Goal of the exercise:
Copy all lines holding the word "occasionally" from the entries.

Information shown:
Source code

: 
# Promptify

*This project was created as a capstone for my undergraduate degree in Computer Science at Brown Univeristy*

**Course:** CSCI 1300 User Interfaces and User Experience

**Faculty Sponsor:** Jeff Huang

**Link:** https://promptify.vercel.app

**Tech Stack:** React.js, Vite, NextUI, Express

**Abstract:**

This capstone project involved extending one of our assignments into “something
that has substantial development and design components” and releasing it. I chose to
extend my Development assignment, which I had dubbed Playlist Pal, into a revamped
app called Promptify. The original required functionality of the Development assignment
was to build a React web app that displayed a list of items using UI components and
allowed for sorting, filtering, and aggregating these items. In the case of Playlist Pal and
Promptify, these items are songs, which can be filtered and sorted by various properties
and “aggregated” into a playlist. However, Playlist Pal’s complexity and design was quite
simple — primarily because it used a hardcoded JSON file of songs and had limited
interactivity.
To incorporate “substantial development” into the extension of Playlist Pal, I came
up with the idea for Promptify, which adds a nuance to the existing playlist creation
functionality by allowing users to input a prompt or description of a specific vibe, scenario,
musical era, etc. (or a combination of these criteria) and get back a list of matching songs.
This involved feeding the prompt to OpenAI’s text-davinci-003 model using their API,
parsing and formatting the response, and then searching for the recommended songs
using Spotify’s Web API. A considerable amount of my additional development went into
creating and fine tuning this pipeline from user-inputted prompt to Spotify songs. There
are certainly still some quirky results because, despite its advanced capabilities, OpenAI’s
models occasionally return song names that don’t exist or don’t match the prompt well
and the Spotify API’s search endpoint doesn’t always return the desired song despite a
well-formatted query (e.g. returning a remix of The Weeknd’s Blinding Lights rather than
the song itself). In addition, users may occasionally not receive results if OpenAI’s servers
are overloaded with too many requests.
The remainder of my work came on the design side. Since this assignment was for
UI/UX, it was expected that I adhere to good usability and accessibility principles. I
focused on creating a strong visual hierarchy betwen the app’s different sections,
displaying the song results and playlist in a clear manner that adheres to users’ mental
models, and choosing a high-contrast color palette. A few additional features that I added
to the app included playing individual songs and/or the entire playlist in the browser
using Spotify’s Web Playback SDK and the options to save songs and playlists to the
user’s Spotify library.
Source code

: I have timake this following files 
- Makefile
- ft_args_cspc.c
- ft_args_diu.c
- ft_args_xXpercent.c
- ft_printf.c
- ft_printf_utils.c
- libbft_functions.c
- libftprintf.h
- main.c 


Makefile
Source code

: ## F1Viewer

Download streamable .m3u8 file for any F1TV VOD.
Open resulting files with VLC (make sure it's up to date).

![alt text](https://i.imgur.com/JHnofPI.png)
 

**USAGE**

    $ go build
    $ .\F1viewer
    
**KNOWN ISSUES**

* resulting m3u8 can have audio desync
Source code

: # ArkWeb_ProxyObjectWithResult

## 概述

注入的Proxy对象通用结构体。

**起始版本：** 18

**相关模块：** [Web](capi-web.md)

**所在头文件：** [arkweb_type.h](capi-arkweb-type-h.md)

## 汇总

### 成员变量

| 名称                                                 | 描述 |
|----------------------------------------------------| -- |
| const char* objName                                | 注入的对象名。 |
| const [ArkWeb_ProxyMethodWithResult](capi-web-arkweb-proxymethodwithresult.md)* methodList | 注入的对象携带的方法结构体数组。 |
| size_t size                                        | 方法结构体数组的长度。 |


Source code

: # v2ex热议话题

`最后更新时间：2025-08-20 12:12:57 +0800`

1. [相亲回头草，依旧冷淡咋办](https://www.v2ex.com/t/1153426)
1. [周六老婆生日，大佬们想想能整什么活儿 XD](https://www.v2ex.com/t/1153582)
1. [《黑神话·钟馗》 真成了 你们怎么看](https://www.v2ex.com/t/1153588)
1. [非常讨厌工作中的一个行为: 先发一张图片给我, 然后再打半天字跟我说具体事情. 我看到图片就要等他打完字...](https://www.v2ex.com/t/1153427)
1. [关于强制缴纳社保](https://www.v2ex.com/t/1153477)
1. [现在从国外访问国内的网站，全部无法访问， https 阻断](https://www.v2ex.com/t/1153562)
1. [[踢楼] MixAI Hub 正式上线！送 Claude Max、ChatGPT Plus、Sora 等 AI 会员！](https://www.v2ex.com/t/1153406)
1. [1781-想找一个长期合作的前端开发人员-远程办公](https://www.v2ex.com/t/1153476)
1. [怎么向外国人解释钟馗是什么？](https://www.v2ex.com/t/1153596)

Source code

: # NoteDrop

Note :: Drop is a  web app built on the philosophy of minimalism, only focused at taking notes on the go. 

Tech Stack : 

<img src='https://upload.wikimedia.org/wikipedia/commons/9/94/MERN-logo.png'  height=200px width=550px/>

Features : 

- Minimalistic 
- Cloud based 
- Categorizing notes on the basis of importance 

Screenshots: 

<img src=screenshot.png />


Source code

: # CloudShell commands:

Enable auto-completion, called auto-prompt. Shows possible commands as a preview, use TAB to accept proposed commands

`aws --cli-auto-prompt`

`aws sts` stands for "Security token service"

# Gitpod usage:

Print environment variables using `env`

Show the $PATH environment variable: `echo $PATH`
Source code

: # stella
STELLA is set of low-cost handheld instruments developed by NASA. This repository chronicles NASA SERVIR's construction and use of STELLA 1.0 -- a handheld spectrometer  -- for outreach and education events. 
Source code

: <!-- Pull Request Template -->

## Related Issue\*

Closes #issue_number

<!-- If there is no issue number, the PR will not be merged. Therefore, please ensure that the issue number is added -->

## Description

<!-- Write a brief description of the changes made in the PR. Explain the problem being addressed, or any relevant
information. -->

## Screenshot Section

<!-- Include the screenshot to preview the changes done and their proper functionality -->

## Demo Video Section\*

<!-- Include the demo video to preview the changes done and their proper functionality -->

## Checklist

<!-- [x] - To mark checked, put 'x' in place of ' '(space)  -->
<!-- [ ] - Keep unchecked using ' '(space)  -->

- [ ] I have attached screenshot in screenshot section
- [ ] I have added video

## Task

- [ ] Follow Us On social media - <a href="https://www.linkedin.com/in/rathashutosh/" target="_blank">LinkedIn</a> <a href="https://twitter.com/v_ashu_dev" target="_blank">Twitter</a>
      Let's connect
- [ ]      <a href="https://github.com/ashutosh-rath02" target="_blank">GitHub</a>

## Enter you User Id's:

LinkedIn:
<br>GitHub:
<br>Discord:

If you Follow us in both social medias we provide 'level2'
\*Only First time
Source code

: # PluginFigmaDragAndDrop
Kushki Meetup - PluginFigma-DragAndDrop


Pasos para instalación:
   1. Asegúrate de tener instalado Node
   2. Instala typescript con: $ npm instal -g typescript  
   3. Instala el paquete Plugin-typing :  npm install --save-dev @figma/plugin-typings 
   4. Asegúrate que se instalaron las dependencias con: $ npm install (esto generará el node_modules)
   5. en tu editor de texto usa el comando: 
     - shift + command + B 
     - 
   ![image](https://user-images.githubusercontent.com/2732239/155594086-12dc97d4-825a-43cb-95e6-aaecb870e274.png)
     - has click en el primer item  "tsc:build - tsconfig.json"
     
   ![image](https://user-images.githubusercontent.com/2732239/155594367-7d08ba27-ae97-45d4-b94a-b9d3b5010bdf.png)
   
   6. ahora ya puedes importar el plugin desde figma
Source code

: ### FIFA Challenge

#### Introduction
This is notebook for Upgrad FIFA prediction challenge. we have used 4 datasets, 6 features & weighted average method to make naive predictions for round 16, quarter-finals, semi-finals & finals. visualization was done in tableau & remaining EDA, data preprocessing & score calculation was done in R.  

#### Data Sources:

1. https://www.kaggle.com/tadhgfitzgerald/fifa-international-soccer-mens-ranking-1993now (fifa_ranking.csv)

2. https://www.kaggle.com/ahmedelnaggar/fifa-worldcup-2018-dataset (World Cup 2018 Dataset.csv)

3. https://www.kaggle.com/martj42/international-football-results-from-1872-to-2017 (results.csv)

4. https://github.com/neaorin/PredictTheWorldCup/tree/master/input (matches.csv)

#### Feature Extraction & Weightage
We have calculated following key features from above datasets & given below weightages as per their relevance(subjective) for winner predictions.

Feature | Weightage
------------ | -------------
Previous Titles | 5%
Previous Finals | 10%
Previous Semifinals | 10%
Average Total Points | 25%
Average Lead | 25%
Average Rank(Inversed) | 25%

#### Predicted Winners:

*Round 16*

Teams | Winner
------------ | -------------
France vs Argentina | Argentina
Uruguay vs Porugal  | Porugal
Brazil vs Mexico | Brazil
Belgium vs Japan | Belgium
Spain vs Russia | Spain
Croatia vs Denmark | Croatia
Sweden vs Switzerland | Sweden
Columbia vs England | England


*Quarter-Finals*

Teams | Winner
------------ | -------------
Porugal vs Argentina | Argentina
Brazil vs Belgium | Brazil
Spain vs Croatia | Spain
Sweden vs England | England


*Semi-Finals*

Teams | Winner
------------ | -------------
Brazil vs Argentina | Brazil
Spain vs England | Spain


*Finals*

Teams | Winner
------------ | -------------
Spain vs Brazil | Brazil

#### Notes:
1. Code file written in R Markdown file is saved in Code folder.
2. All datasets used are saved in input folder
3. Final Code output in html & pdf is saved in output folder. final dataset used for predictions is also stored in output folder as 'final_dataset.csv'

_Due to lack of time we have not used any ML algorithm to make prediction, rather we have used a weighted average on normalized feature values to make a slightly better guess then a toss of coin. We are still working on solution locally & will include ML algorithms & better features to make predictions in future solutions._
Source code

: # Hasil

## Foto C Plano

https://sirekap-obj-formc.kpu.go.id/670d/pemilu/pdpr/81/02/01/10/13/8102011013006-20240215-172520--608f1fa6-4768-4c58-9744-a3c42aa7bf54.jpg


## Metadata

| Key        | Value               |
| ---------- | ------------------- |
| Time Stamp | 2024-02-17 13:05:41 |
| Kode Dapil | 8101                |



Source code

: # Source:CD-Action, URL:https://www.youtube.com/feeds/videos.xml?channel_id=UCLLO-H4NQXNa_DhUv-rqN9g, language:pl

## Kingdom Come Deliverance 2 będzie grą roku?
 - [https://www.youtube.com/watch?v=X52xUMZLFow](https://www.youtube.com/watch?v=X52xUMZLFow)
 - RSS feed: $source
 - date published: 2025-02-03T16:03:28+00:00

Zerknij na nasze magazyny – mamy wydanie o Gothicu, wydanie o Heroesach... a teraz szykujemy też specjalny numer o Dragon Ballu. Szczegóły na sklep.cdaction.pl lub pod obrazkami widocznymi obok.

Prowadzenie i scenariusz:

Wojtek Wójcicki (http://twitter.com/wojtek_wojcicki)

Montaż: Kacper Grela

Result of the task:
models occasionally return song names that don’t exist or don’t match the prompt well
the song itself). In addition, users may occasionally not receive results if OpenAI’s servers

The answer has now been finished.